Favoriser la motivation et l’engagement au travail

« Le plus important, c'est de comprendre que l'engagement des autres passera forcément par le sien. Il s’agit d’être disponible et au service des autres pour que les projets de groupe se réalisent », explique notre confrère Renaud Berger, fondateur de VetoVet, agence de recrutement dédiée aux vétérinaires. La motivation (étymologiquement : “se mouvoir et s’émouvoir”) est la première marche pour l’engagement qui se manifeste dans les actes. La motivation n’est pas uniquement un outil de développement personnel, mais un levier aboutissant à la performance économique. « Trois ingrédients influencent la motivation : l’autonomie, la maîtrise, la finalité », précise notre consœur Céline Porret, praticienne et titulaire d’un diplôme d’école de management vétérinaire. L’autonomie représentant autant le choix de la tâche que la manière de la réaliser, le moment de sa réalisation ou le choix de ses collaborateurs. La maîtrise, quant à elle, se réfère au sentiment de progression. Enfin, la finalité représente le fait d’œuvrer pour quelque chose qui va au-delà de sa propre personne.

Ainsi, les collaborateurs sont des partenaires et non des ressources, et de l’autonomie découle l’implication, l’engagement. Les moteurs internes dépendent des individus : émotions, représentations, croyances, valeurs, identité, image de soi, etc., mais surtout du contexte. « La satisfaction au travail dépend des facteurs dits d’hygiène, qui sont négatifs si non pris en compte, mais jamais positifs, et des facteurs de motivation, correspondant au sommet de la pyramide de Maslow : besoin d’épanouissement et d’accomplissement professionnel », explique-t-elle.

Pour résoudre un problème avec un collaborateur, la grille des niveaux logiques de la pensée de Dilts est un bon outil pour identifier le niveau en cause, du bas vers le haut : environnement (espace et temps), comportement (action), capacité (compétences), croyances et valeurs, identité, mission (appartenance). Tout changement à un niveau se répercutant sur les autres.

« De manière générale, valoriser, éviter les formules négatives, questionner et multiplier les temps d’échange autant que possible, pour identifier les moteurs d’actions, spécifiques, souvent inconscients, soumis à la culture, à l’expérience, et source de rigidité. Enfin, attention aux effets de groupe », souligne Céline Porret. Ces moteurs sont souvent le reflet de choix de vie.

Développer l’esprit d’équipe : devenir un leader empathique

Notre confrère Pierre Mathevet, président de Tirsev, société d’audit et de conseils pour les cliniques vétérinaires, invite à travailler en équipe plutôt qu’en famille. En effet, les deux ont de nombreux points communs : une mémoire collective, un leader, un sentiment d’appartenance.

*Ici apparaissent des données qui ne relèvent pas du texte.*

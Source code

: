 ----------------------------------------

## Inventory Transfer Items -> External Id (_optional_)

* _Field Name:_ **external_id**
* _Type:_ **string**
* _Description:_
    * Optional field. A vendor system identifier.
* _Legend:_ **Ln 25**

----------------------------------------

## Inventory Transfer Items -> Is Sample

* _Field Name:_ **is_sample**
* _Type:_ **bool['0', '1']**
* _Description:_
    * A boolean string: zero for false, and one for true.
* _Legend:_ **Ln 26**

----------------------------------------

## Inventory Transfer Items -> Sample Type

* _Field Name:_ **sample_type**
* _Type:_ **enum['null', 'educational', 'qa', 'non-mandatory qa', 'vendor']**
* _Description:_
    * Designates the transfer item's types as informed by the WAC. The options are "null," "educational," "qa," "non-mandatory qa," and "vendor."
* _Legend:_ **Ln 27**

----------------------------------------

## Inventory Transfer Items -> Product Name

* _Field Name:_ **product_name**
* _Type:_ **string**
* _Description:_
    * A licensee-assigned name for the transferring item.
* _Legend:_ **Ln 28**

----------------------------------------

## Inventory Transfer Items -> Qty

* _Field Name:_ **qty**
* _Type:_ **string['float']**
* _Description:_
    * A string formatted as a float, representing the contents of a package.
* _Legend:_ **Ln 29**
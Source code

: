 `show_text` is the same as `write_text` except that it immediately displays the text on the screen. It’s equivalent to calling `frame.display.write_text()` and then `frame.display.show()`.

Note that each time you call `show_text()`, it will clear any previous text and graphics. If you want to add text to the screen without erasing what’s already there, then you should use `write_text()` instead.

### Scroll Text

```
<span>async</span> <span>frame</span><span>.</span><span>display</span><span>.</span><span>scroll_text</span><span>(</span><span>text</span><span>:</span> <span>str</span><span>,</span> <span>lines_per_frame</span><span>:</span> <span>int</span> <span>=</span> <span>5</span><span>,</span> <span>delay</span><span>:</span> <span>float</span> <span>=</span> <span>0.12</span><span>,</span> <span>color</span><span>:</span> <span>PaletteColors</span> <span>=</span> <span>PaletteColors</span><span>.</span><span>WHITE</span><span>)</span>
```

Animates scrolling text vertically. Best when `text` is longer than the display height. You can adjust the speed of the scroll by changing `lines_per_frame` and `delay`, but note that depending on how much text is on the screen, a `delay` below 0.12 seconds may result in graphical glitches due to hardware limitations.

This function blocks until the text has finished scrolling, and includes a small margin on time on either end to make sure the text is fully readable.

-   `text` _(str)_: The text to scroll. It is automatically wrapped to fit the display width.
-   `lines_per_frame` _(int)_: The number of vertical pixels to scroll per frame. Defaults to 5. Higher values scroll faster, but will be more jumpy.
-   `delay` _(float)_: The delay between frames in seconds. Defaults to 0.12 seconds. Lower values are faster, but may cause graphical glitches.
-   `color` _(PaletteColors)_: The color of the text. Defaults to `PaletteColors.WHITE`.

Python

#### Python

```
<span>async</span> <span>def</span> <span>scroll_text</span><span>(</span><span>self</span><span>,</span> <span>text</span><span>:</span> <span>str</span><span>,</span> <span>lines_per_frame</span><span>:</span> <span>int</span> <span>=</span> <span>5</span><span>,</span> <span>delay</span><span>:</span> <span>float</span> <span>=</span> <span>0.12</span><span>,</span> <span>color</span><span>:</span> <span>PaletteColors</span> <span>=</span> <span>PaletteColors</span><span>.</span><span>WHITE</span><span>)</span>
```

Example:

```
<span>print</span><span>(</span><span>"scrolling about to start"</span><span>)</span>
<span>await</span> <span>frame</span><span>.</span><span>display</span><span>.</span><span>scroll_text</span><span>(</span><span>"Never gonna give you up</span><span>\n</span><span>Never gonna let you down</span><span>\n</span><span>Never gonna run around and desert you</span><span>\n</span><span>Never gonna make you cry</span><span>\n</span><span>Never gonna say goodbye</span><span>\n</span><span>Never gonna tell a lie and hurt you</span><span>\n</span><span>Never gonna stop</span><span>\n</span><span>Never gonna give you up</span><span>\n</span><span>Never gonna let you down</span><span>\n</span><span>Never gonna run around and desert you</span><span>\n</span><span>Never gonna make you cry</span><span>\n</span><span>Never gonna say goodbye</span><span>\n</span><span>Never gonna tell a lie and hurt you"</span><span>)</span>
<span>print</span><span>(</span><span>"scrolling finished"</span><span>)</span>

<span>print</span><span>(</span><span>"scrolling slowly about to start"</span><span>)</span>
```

Mais pour l’équipe, les relations sont plus équilibrées, on parlera plus volontiers de transmission du savoir plutôt que d’éducation, et surtout le leader se doit d’être empathique. Désigné par le groupe, il doit accepter ce rôle. Il convient ensuite de définir clairement les rôles de chaque membre de l’équipe, ainsi que leur responsabilité, afin de déterminer des objectifs communs, alignés sur des valeurs communes que chacun incarne. C’est la diversité du groupe qui fera la force de l’équipe, supérieure à la somme des forces individuelles. Tout l’enjeu réside dans la faculté de se connaître et de connaître ses collaborateurs pour travailler ensemble : l’estime de soi est le socle indispensable à la cohésion d’équipe. « Plus le désordre est faible, plus l’ambiance est bonne, et donc la performance haute. Ne rentrez pas dans le jeu du sauveur-victime-persécuteur. Pour résoudre un problème, privilégiez la sympathie à l’empathie ou la compassion, ne rajoutez pas de l’émotion à l’émotion », conseille notre confrère. L’objectif, une démarche de recherche de solutions, passant par différents stades : nier, accuser, justifier, assumer, pallier, analyser, imaginer. Enfin, « créez et entretenez des rituels, célébrez les victoires ! », conclut-il.